The role of the Supreme Court of British Columbia in granting a final order also underscores the importance of the judiciary in validating such corporate restructurings. Investors should keep an eye on the legal documentation, including the forthcoming Circular, to ascertain the full details of the legal nuances and conditions tied to the reorganization.
From a market perspective, the proposed unwinding action by Granite could realign investor perception and foster parity with other entities within the Canadian real estate investment trust landscape. Historically, complex capital structures like Stapled Units can deter certain investors due to perceived complications in understanding the product. By transitioning to a conventional REIT trust unit structure, Granite may attract a wider array of investors, including funds that have mandates restricting investments in unconventional securities.
The strategic move could potentially enhance Granite's comparability with peers, which may affect its valuation multiples. Investors should monitor competitor reactions and any subsequent market trends, as these could provide a comprehensive view of how the sector might evolve in response to Granite's structural shift.

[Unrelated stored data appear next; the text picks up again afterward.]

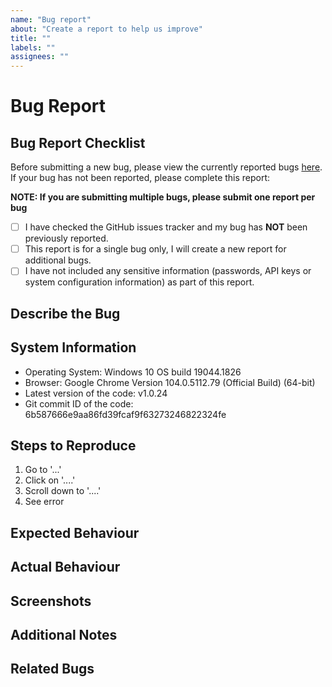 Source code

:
 ```yaml
---
name: "Bug report"
about: "Create a report to help us improve"
title: ""
labels: ""
assignees: ""
---
```


# Bug Report

## Bug Report Checklist

Before submitting a new bug, please view the currently reported bugs [here](https://github.com/BluCloudEngineer/UWA-Workflows-in-GitHub-2023/issues). If your bug has not been reported, please complete this report:

**NOTE: If you are submitting multiple bugs, please submit one report per bug**

* [ ] I have checked the GitHub issues tracker and my bug has **NOT** been previously reported.
* [ ] This report is for a single bug only, I will create a new report for additional bugs.
* [ ] I have not included any sensitive information (passwords, API keys or system configuration information) as part of this report.

## Describe the Bug

<!-- Please provide an overview of the bug you encountered -->

## System Information

<!-- Please include as much information as you can of the device you were using when you encountered the bug -->

* Operating System: Windows 10 OS build 19044.1826
* Browser: Google Chrome Version 104.0.5112.79 (Official Build) (64-bit)
* Latest version of the code: v1.0.24
* Git commit ID of the code: 6b587666e9aa86fd39fcaf9f63273246822324fe

## Steps to Reproduce

<!-- Please provide the EXACT steps you performed to produce this bug -->

1. Go to '...'
2. Click on '....'
3. Scroll down to '....'
4. See error

## Expected Behaviour

<!-- Please tell us what you expected the application to do when you performed your steps -->

## Actual Behaviour

<!-- Please tell us what actually happened when you performed your steps -->

## Screenshots

<!-- If you have any screenshots, please add them here -->

## Additional Notes

<!-- If you have any other notes to add, please add them here -->

## Related Bugs

<!-- If this bug is related to other bug(s), please add them here

* # 1
* # 3

-->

The Stapled Unit structure was established in 2013 to accord greater flexibility as to the use for Canadian tax purposes of capital losses. Since this time, a significant portion of those losses have now been utilized. As a result of the Reorganization, Granite REIT expects it will be more comparable to other Canadian real estate investment trusts due to its simplified structure, and that certain investors may therefore be more able or willing to invest in Granite REIT units rather than Stapled Units.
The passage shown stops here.